Figure 3. Activation of PC simple spikes during light activation of ChR2 specifically expressed in PCs.

Figure 3

(A) Raster plot (top) and peri-stimulus time histogram (PSTH, below) during light application to PCs. The raster plot exemplifies a single cell response during 20 light applications; the PSTH shows the averaged single cell response during these 20 repetitions (bin width 20 ms). (B) Average response profile of 14 cells, recorded from 6 tgPcp2-cre mice expressing ChR2 selectively in PCs. Illumination with 473 nm stably increases simple spike firing of PCs. Laser power was set between 1 and 5 mW, resulting in 0.25 to 1.25 mW in front of light fiber. (C) Same cell as in A, but PC responses to 60 light pulses plotted at faster timescale. In higher temporal resolution, rhythmic firing in single simple spike trains and in the PSTH becomes evident (bin width 1 ms). Note that the simple spikes are reliably triggered in less than 6 ms after light onset. Subsequent simple spikes appear with little temporal jitter, which diminishes the rhythmic modulation in the PSTH over time. (D) To analyze rhythmic firing during light driven and spontaneous activity, autocorrelation histograms (ACHs) were calculated on simple spike trains from periods without (gray) and with light application (blue), respectively. The rhythmic modulation is discernible in the autocorrelation of spontaneous activity (46.9 Hz), but becomes more prominent during light driven activity (93.8 Hz, modal frequency obtained from Fourier transformed of ACH). (E) Average firing rates increase during light application from 35 to 97 spikes/sec (left, n = 14).
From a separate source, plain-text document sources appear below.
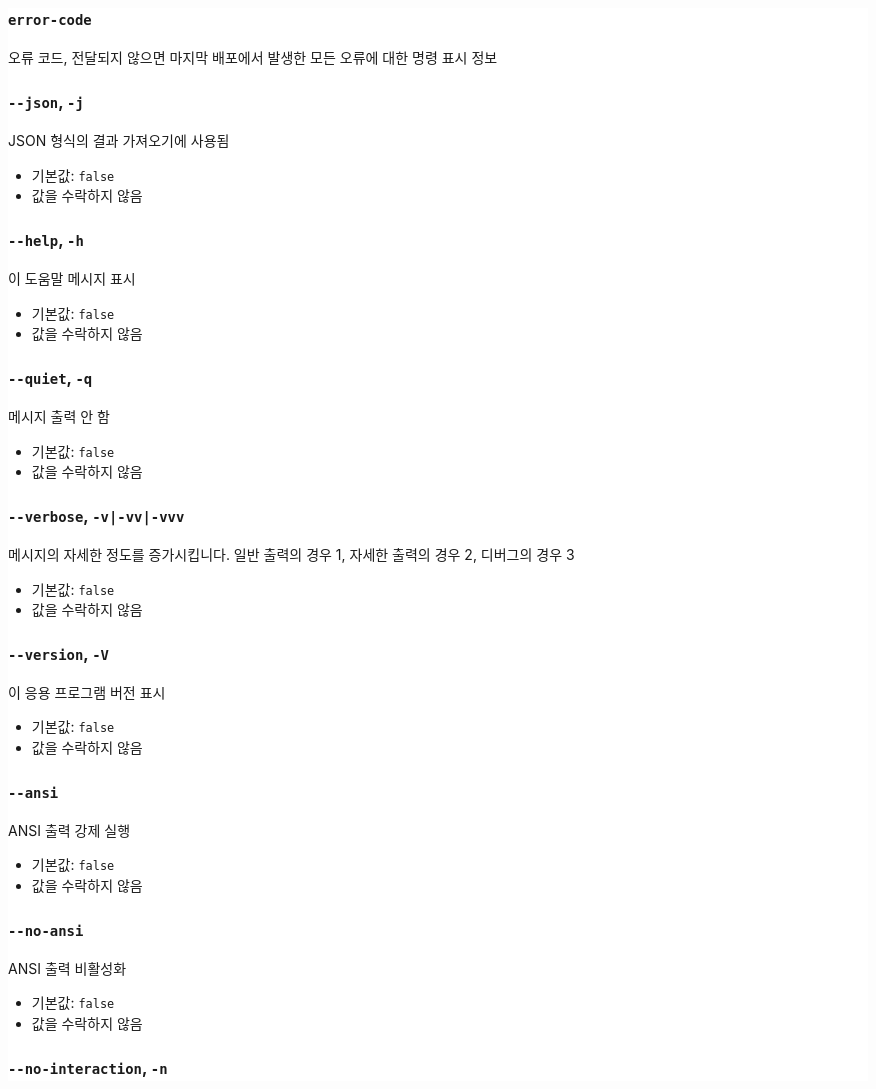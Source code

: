 
### `error-code`

오류 코드, 전달되지 않으면 마지막 배포에서 발생한 모든 오류에 대한 명령 표시 정보


### `--json`, `-j`

JSON 형식의 결과 가져오기에 사용됨

- 기본값: `false`
- 값을 수락하지 않음

### `--help`, `-h`

이 도움말 메시지 표시

- 기본값: `false`
- 값을 수락하지 않음

### `--quiet`, `-q`

메시지 출력 안 함

- 기본값: `false`
- 값을 수락하지 않음

### `--verbose`, `-v|-vv|-vvv`

메시지의 자세한 정도를 증가시킵니다. 일반 출력의 경우 1, 자세한 출력의 경우 2, 디버그의 경우 3

- 기본값: `false`
- 값을 수락하지 않음

### `--version`, `-V`

이 응용 프로그램 버전 표시

- 기본값: `false`
- 값을 수락하지 않음

### `--ansi`

ANSI 출력 강제 실행

- 기본값: `false`
- 값을 수락하지 않음

### `--no-ansi`

ANSI 출력 비활성화

- 기본값: `false`
- 값을 수락하지 않음

### `--no-interaction`, `-n`
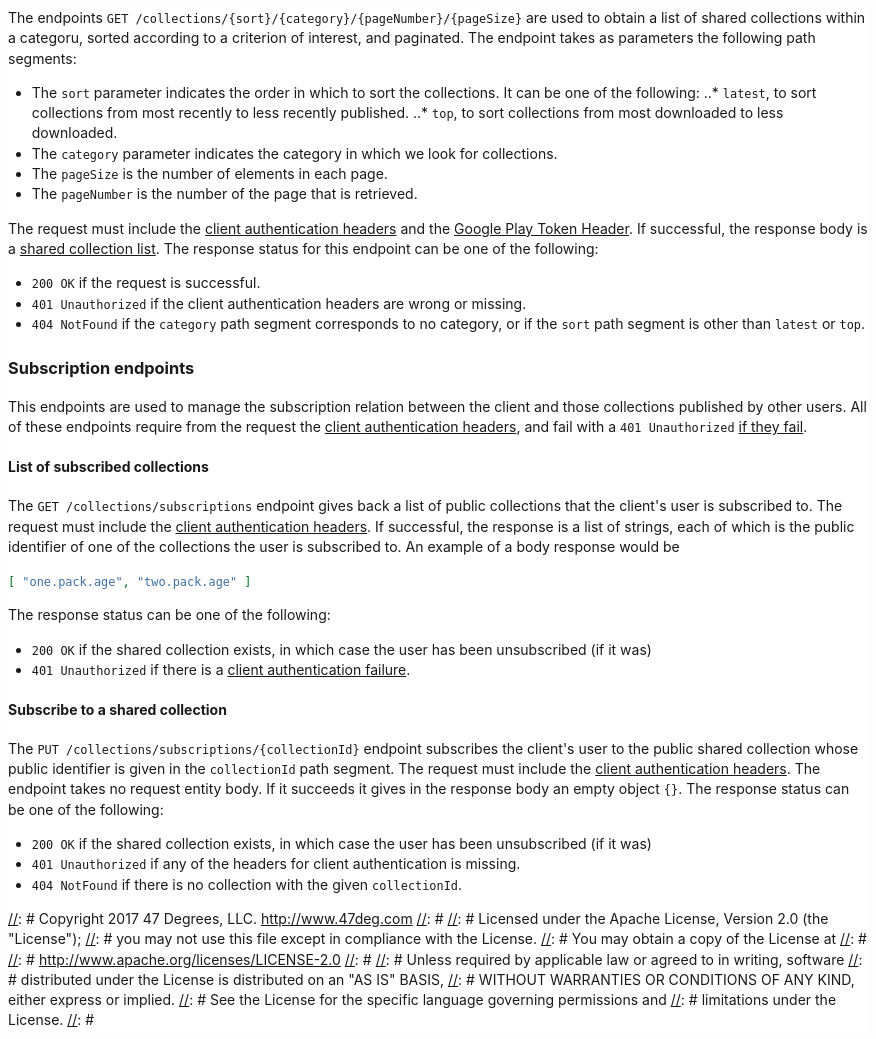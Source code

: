 The endpoints `GET /collections/{sort}/{category}/{pageNumber}/{pageSize}` are used to
obtain a list of shared collections within a categoru, sorted according to a criterion of interest,
and paginated. The endpoint takes as parameters the following path segments:
* The `sort` parameter indicates the order in which to sort the collections. It can be one of the following:
..* `latest`, to sort collections from most recently to less recently published.
..* `top`, to sort collections from most downloaded to less downloaded.
* The `category` parameter indicates the category in which we look for collections.
* The `pageSize` is the number of elements in each page.
* The `pageNumber` is the number of the page that is retrieved.

The request must include the [client authentication headers](#client-authentication-headers)
and the [Google Play Token Header](#google-play-token-header).
If successful, the response body is a [shared collection list](#shared-collection-list).
The response status for this endpoint can be one of the following:
* `200 OK` if the request is successful.
* `401 Unauthorized` if the client authentication headers are wrong or missing.
* `404 NotFound` if the `category` path segment corresponds to no category,
    or if the `sort` path segment is other than `latest` or `top`.





### Subscription endpoints

This endpoints are used to manage the subscription relation between the client and those collections
published by other users. All of these endpoints require from the request the
[client authentication headers](#client-authentication-headers),
and fail with a `401 Unauthorized` [if they fail](#client-authorization-failure).

#### List of subscribed collections

The `GET /collections/subscriptions` endpoint gives back a list of public collections
that the client's user is subscribed to.
The request must include the [client authentication headers](#client-authentication-headers).
If successful, the response is a list of strings, each of which is the public identifier of
one of the collections the user is subscribed to. An example of a body response would be
```json
[ "one.pack.age", "two.pack.age" ]
```
The response status can be one of the following:
* `200 OK` if the shared collection exists, in which case the user has been unsubscribed (if it was)
* `401 Unauthorized` if there is a [client authentication failure](#client-authentication-failure).

#### Subscribe to a shared collection

The `PUT /collections/subscriptions/{collectionId}` endpoint subscribes the client's user
to the public shared collection whose public identifier is given in the `collectionId` path segment.
The request must include the [client authentication headers](#client-authentication-headers).
The endpoint takes no request entity body. If it succeeds it gives in the response body an empty object `{}`.
The response status can be one of the following:
* `200 OK` if the shared collection exists, in which case the user has been unsubscribed (if it was)
* `401 Unauthorized` if any of the headers for client authentication is missing.
* `404 NotFound` if there is no collection with the given `collectionId`.


[//]: #
[//]: # Copyright 2017 47 Degrees, LLC. <http://www.47deg.com>
[//]: #
[//]: # Licensed under the Apache License, Version 2.0 (the "License");
[//]: # you may not use this file except in compliance with the License.
[//]: # You may obtain a copy of the License at
[//]: #
[//]: #     http://www.apache.org/licenses/LICENSE-2.0
[//]: #
[//]: # Unless required by applicable law or agreed to in writing, software
[//]: # distributed under the License is distributed on an "AS IS" BASIS,
[//]: # WITHOUT WARRANTIES OR CONDITIONS OF ANY KIND, either express or implied.
[//]: # See the License for the specific language governing permissions and
[//]: # limitations under the License.
[//]: #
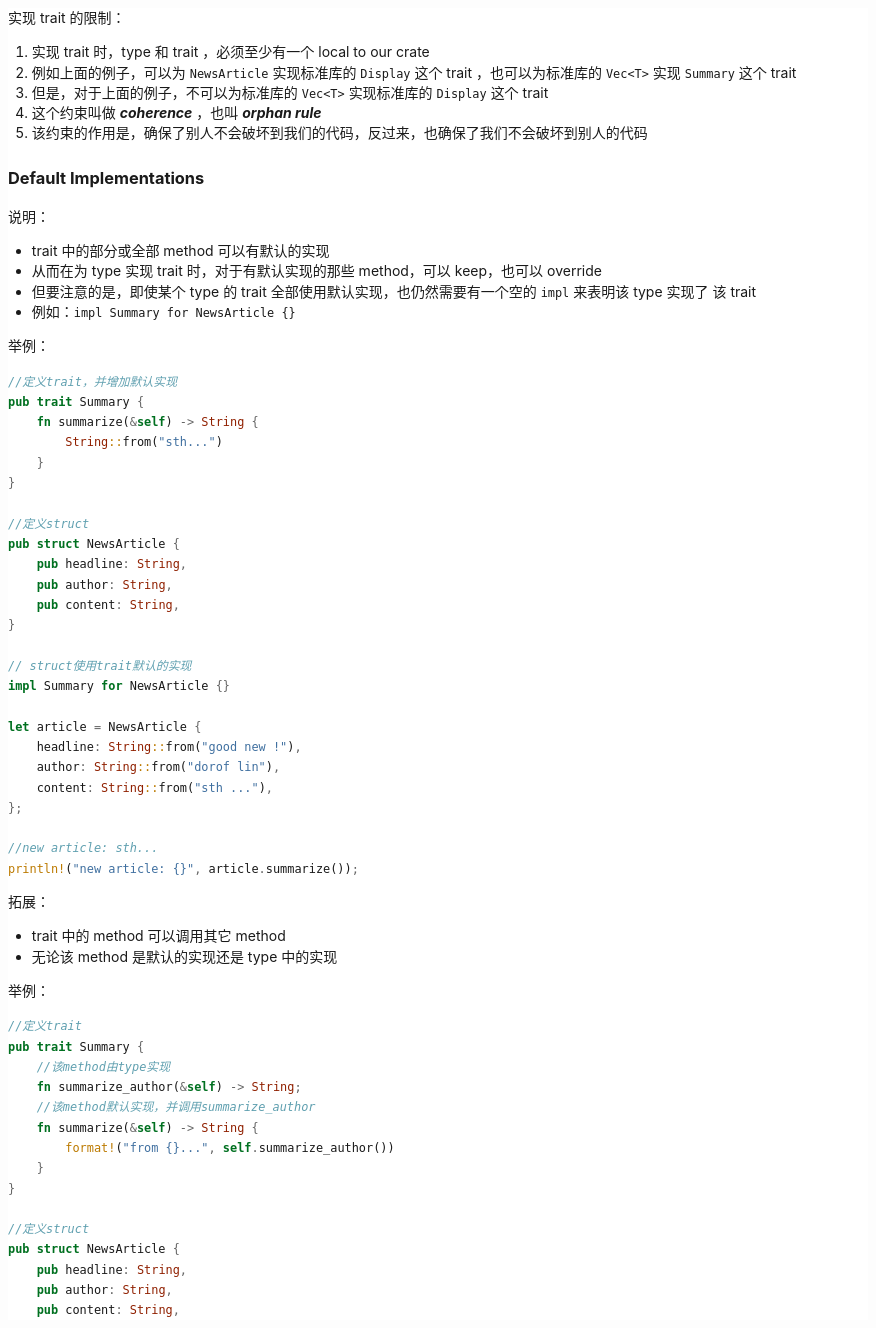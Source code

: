 实现 trait 的限制：
1. 实现 trait 时，type 和 trait ，必须至少有一个 local to our crate
2. 例如上面的例子，可以为 ```NewsArticle``` 实现标准库的 ```Display``` 这个 trait ，也可以为标准库的 ```Vec<T>``` 实现 ```Summary``` 这个 trait
3. 但是，对于上面的例子，不可以为标准库的 ```Vec<T>``` 实现标准库的 ```Display``` 这个 trait
4. 这个约束叫做 ***coherence*** ，也叫 ***orphan rule***
5. 该约束的作用是，确保了别人不会破坏到我们的代码，反过来，也确保了我们不会破坏到别人的代码

### Default Implementations

说明：
- trait 中的部分或全部 method 可以有默认的实现
- 从而在为 type 实现 trait 时，对于有默认实现的那些 method，可以 keep，也可以 override
- 但要注意的是，即使某个 type 的 trait 全部使用默认实现，也仍然需要有一个空的 ```impl``` 来表明该 type 实现了 该 trait
- 例如：```impl Summary for NewsArticle {}```

举例：
```rust
//定义trait，并增加默认实现
pub trait Summary {
    fn summarize(&self) -> String {
        String::from("sth...")
    }
}

//定义struct
pub struct NewsArticle {
    pub headline: String,
    pub author: String,
    pub content: String,
}

// struct使用trait默认的实现
impl Summary for NewsArticle {}

let article = NewsArticle {
    headline: String::from("good new !"),
    author: String::from("dorof lin"),
    content: String::from("sth ..."),
};

//new article: sth...
println!("new article: {}", article.summarize());
```

拓展：
- trait 中的 method 可以调用其它 method
- 无论该 method 是默认的实现还是 type 中的实现

举例：
```rust
//定义trait
pub trait Summary {
    //该method由type实现
    fn summarize_author(&self) -> String;
    //该method默认实现，并调用summarize_author
    fn summarize(&self) -> String {
        format!("from {}...", self.summarize_author())
    }
}

//定义struct
pub struct NewsArticle {
    pub headline: String,
    pub author: String,
    pub content: String,
```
When spectra were computed from ACHs, modal frequencies were dominant in all 14 spectra obtained from light driven activity, but only in 10 spectra obtained from spontaneous activity. Modal frequencies shifted in average from 68.0 Hz (n = 10) to 116.6 Hz (n = 14, 40 to 100 light applications per cell). (F) The coefficient of variation (CV) is strongly diminished during light application, also indicating that simple spike firing becomes more regular. Similar effect is seen when CV2 is calculated from adjacent inter spike intervals. (G) Parasagittal section of cerebellar cortex from Pcp2-cre mouse after virus injection. Red fluorescence indicates expression of hChR2(H134R)-mCherry specifically in PCs.